In the spring and summer of 1963, Mao launched the Four Cleanups Movement. In May, he delivered a speech entitled "Instructions on Issues Concerning Socialist Education in Rural Areas" at a meeting in Hangzhou, in which he mentioned that "the right bourgeois and middle peasant elements place their hopes on private plots, free markets, self-responsibility for profits and losses, and household contract responsibility, these 'three selfs and one contract.' When we carry out the socialist revolution, we carry out the 'Five Antis' in the cities and the 'Four Cleanups' in the countryside, which is to dig up the social foundation of the bourgeoisie, dig up the roots of capitalism, and dig up the roots of revisionism." In February 1964, when meeting with North Korean leader Kim Il Sung and other foreign guests, Mao mentioned:In the first half of 1962, some people within our Party advocated "Three Freedoms and One Guarantee" domestically, with the aim of dissolving the socialist collective economy and undermining the socialist system. "Three Peaceful Acts and One Reduction" was their international program, while "Three Freedoms and One Guarantee" was their domestic program. These people included members of the Central Committee, secretaries of the Secretariat, and even vice premiers. Besides them, every ministry, every province, and even more branch secretaries were involved. In the summer, we held working conferences and a plenary session of the Central Committee, exposing all these problems.In March of the same year, Mao interrupted while listening to a report, "In 1962, there was another uproar about not talking about class and not talking about class struggle. The departments were not stable! Deng Zihui wanted to implement the 'household contract responsibility system'. Wang Jiaxiang used to be sick, but he was healthy for six months. He wanted to implement the 'Three Peaceful Acts and One Reduction' policy. He was very enthusiastic!... At that time, they wanted to implement the 'Three Harmonies and One Reduction' policy internationally and the 'Three Freedoms and One Guarantee' policy domestically."

During the Cultural Revolution, the Three Freedoms and One Guarantee became Liu Shaoqi's "crime" for "taking the capitalist road", and Liu Shaoqi was persecuted to death in 1969. At the same time, as the "second number one capitalist roader" in the Party during the Cultural Revolution, Deng Xiaoping's previous support for the "cat theory" of contracting production to households became one of his "ten major crimes", and he was also criticized and persecuted for a long time.
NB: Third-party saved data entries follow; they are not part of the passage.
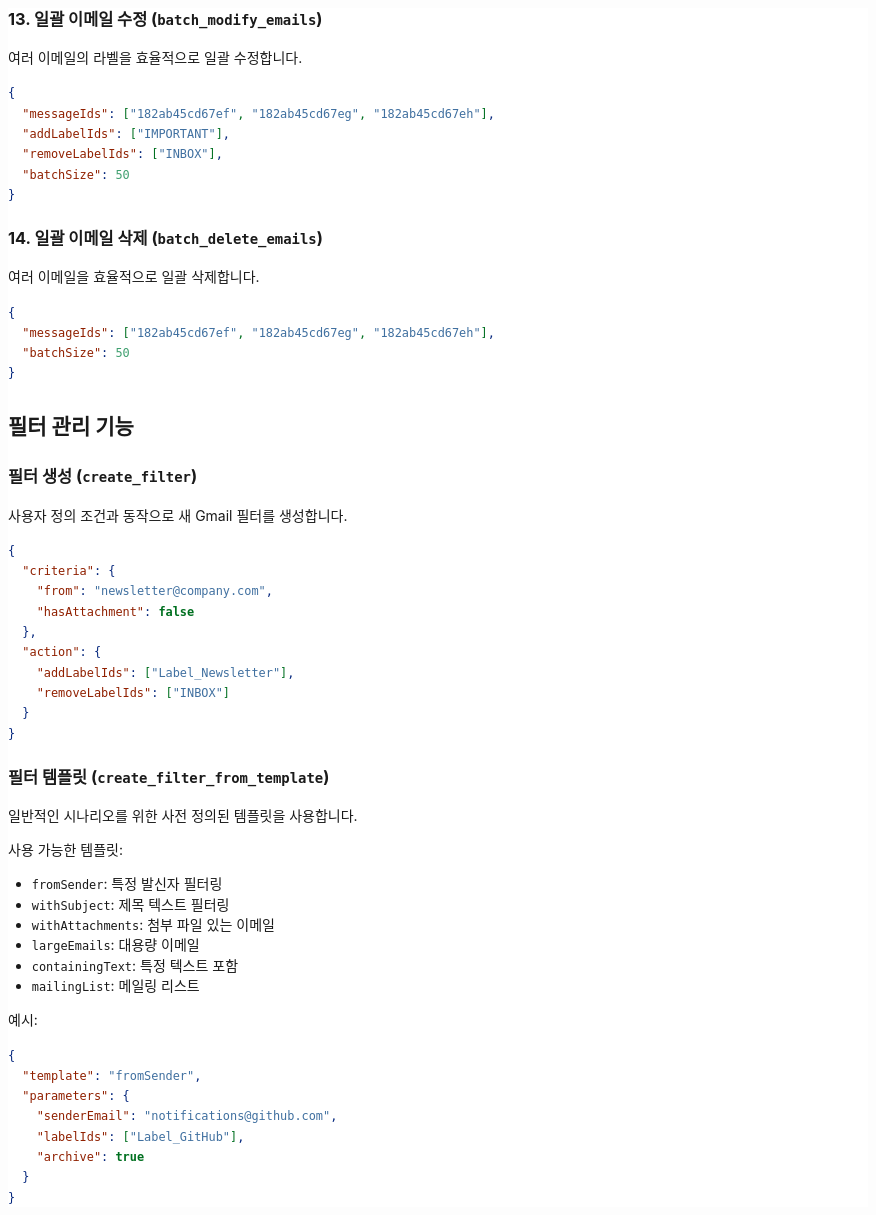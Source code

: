 ### 13. 일괄 이메일 수정 (`batch_modify_emails`)
여러 이메일의 라벨을 효율적으로 일괄 수정합니다.

```json
{
  "messageIds": ["182ab45cd67ef", "182ab45cd67eg", "182ab45cd67eh"],
  "addLabelIds": ["IMPORTANT"],
  "removeLabelIds": ["INBOX"],
  "batchSize": 50
}
```

### 14. 일괄 이메일 삭제 (`batch_delete_emails`)
여러 이메일을 효율적으로 일괄 삭제합니다.

```json
{
  "messageIds": ["182ab45cd67ef", "182ab45cd67eg", "182ab45cd67eh"],
  "batchSize": 50
}
```

## 필터 관리 기능

### 필터 생성 (`create_filter`)
사용자 정의 조건과 동작으로 새 Gmail 필터를 생성합니다.

```json
{
  "criteria": {
    "from": "newsletter@company.com",
    "hasAttachment": false
  },
  "action": {
    "addLabelIds": ["Label_Newsletter"],
    "removeLabelIds": ["INBOX"]
  }
}
```

### 필터 템플릿 (`create_filter_from_template`)
일반적인 시나리오를 위한 사전 정의된 템플릿을 사용합니다.

사용 가능한 템플릿:
- `fromSender`: 특정 발신자 필터링
- `withSubject`: 제목 텍스트 필터링
- `withAttachments`: 첨부 파일 있는 이메일
- `largeEmails`: 대용량 이메일
- `containingText`: 특정 텍스트 포함
- `mailingList`: 메일링 리스트

예시:
```json
{
  "template": "fromSender",
  "parameters": {
    "senderEmail": "notifications@github.com",
    "labelIds": ["Label_GitHub"],
    "archive": true
  }
}
```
=== Before and after the reform and opening up ===
In 1977, Deng Xiaoping returned to politics for the third time and, together with Hu Yaobang and others, led the rectification of past wrongs. At the third plenary session of the 11th CCP Central Committee at the end of 1978, the reform and opening up was officially launched. During the reform and opening up, the Three Freedoms and One Guarantee policy became one of the references for rural economic reform. It was closely related to the household contract responsibility system and laid a mass foundation and cadre reserve for the reform of the household contract system to a certain extent. In 1980, Liu Shaoqi was completely rehabilitated by the CCP. In 1993, the household contract responsibility system was written into the state constitution.